Catholic, Apostolic & Roman

April 2012

Extracted from Dominus Est – It Is the Lord! Reflections of a Bishop of Central Asia on Holy Communion [Newman House Press, 2009].

"EUCHARISTIC" WOMEN AND HOLY COMMUNION IN THE SOVIET UNDERGROUND

BISHOP ATHANASIUS SCHNEIDER

The Soviet Communist regime, which lasted about seventy years (1917-1990), had the pretension of establishing a kind of earthly paradise. But this kingdom could not last, because it was founded on lies, on the violation of the dignity of man, on the denial and even hatred of God and of His Church. It was a kingdom in which God and spiritual values could not, should not, have any place. Every sign that could remind men of God, of Christ, and of the Church was removed from public life and from the sight of men. Yet there continued to exist a reality that could remind men of God, namely, the priest. Because the priest was a reminder of God, he should not be visible; in fact, he should not even exist.

The persecutor of Christ and His Church considered the priest to be the most dangerous person because, implicitly, they knew that only the priest could give God to men, give Christ in the most concrete and direct manner possible, that is, through the Eucharist and Holy Communion. Therefore, the celebration of the Holy Mass was prohibited. But no human power could conquer the Divine Power that was at work in the mystery of the Church and, above all, in the sacraments.

Cum amore ac timore
During those dark years, the Church, in the immense Soviet empire, was forced to live underground. But the most important thing was this: The Church was alive, indeed very alive, even though she lacked visible structures, even though she lacked sacred buildings, even though there was a tremendous scarcity of priests. The Church was most alive because she did not completely lack the Eucharist, even though it was rarely available to the faithful; because she did not lack souls with solid faith in the Eucharistic Mystery; because she did not lack women - often mothers and grandmothers - with a "priestly" soul who safeguarded and even administered the Eucharist with extraordinary love, with care, and with the greatest reverence possible, in the spirit of the Christians of the first centuries, expressed in the adage cum amore ac timore (with love and fear).
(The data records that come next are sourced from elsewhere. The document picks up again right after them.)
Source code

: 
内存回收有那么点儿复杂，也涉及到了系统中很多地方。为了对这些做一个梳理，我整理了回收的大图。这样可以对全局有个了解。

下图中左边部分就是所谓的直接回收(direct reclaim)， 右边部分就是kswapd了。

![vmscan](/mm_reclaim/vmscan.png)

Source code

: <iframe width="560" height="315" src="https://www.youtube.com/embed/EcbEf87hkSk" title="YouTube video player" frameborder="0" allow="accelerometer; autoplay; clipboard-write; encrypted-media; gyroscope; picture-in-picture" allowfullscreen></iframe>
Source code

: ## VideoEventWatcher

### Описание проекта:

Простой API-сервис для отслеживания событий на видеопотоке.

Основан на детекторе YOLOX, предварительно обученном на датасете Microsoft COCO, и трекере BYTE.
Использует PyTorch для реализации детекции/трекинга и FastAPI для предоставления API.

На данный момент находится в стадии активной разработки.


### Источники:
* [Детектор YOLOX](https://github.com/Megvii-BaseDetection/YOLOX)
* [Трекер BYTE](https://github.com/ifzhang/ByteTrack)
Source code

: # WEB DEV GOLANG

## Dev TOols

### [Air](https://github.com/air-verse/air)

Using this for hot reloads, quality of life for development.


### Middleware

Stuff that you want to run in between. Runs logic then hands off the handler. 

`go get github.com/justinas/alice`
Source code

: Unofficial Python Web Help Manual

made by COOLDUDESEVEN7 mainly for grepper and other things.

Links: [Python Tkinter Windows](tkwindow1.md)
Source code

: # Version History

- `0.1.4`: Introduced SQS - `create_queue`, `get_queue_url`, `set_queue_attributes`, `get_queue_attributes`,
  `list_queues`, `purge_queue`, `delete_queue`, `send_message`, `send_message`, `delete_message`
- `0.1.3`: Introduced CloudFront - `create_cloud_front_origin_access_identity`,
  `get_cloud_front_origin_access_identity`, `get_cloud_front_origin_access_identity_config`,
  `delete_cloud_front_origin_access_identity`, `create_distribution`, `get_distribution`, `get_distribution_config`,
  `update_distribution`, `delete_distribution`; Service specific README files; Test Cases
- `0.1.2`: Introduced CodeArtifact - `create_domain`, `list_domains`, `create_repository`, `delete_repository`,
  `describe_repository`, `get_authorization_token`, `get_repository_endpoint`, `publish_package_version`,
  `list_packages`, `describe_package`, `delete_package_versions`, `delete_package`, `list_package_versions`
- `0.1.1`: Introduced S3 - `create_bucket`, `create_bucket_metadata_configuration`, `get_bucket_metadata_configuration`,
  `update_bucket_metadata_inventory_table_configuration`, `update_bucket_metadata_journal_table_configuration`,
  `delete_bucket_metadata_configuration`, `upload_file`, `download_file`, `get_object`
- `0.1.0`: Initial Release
Among the numerous examples of "Eucharistic" women in the Soviet Underground there will be presented here the example of three women known personally by the author: Maria Schneider (the author's mother); Pulcheria Koch (sister of the grandfather of the author); Maria Stang (a parishioner of the Diocese of Karaganda).

The women and Blessed Alexij
Maria Schneider, my mother, used to tell me that after the Second World War, the Stalinist regime deported many Germans from the Black Sea and from the Volga River to the Ural Mountains to engage them in forced labour. All of them were interned in the most impoverished barracks in the city ghetto. There were a few thousand German Catholics. Some Catholic priests would go to them in the most secretive manner in order to administer the sacraments, putting their own lives in jeopardy. Among the priests who came most frequently was Father Alexij Saritski, a Ukrainian Greek-Catholic and bi-ritual priest who died a martyr on October 30, 1963, near Karaganda (he was beatified by Pope John Paul II in 2001). The faithful affectionately called him "God's vagabond." In January of 1958, in the city of Krasnokamsk near Perm in the Ural Mountains, Father Alexij, from his place of exile, suddenly and secretly arrived in the city of Karaganda in Kazkhstan.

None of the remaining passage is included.